When the word "group" appears in a line of the data below, list that line.

====

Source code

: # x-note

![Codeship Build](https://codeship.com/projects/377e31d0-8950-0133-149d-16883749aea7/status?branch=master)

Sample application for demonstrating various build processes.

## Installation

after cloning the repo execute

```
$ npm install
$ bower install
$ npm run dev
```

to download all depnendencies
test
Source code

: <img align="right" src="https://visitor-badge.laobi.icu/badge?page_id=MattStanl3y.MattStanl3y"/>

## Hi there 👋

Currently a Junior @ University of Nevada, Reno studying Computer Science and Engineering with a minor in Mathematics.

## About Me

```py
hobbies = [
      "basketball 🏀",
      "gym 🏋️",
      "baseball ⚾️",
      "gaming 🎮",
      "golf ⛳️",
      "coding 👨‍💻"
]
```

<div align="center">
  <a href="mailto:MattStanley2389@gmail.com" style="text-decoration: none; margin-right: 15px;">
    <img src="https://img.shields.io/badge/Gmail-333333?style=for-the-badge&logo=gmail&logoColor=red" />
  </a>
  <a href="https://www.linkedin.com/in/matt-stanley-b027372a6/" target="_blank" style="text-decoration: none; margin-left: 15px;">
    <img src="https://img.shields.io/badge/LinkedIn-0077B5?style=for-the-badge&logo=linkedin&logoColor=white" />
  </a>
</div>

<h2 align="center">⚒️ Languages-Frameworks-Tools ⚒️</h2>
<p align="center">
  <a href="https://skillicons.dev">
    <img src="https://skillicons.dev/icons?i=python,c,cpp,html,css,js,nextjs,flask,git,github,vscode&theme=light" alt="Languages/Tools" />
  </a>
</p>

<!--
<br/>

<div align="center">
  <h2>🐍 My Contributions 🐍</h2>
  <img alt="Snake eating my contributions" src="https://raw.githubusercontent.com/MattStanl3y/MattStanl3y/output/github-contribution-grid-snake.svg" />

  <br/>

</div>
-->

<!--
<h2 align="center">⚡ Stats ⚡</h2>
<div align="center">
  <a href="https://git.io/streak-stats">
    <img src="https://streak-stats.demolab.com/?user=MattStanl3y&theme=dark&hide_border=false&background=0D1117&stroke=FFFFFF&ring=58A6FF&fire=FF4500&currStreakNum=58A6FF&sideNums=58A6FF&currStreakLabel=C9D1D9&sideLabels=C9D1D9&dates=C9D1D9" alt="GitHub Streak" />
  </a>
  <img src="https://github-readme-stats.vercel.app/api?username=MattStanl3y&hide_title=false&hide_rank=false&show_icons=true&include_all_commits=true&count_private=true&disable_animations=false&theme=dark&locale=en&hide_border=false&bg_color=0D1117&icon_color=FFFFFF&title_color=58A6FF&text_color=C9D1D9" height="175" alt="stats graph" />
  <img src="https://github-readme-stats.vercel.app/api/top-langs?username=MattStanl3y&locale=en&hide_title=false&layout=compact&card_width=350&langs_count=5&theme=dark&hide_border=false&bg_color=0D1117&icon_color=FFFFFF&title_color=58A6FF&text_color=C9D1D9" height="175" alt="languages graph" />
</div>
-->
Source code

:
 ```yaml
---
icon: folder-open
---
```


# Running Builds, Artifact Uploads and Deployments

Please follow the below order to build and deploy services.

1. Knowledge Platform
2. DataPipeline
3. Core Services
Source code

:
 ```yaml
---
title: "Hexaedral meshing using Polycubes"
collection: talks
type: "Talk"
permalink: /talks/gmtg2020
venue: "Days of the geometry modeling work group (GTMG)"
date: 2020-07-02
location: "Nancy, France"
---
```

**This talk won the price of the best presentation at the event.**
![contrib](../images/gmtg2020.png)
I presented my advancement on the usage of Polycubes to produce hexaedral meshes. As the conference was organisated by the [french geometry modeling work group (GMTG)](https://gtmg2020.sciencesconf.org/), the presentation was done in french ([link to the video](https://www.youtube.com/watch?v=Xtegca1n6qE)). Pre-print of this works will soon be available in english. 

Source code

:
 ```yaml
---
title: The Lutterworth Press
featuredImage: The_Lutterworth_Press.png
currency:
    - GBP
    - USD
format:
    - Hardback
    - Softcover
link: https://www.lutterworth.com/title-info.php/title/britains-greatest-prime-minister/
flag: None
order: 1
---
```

====

• _The completed task_:
venue: "Days of the geometry modeling work group (GTMG)"
I presented my advancement on the usage of Polycubes to produce hexaedral meshes. As the conference was organisated by the [french geometry modeling work group (GMTG)](https://gtmg2020.sciencesconf.org/), the presentation was done in french ([link to the video](https://www.youtube.com/watch?v=Xtegca1n6qE)). Pre-print of this works will soon be available in english. 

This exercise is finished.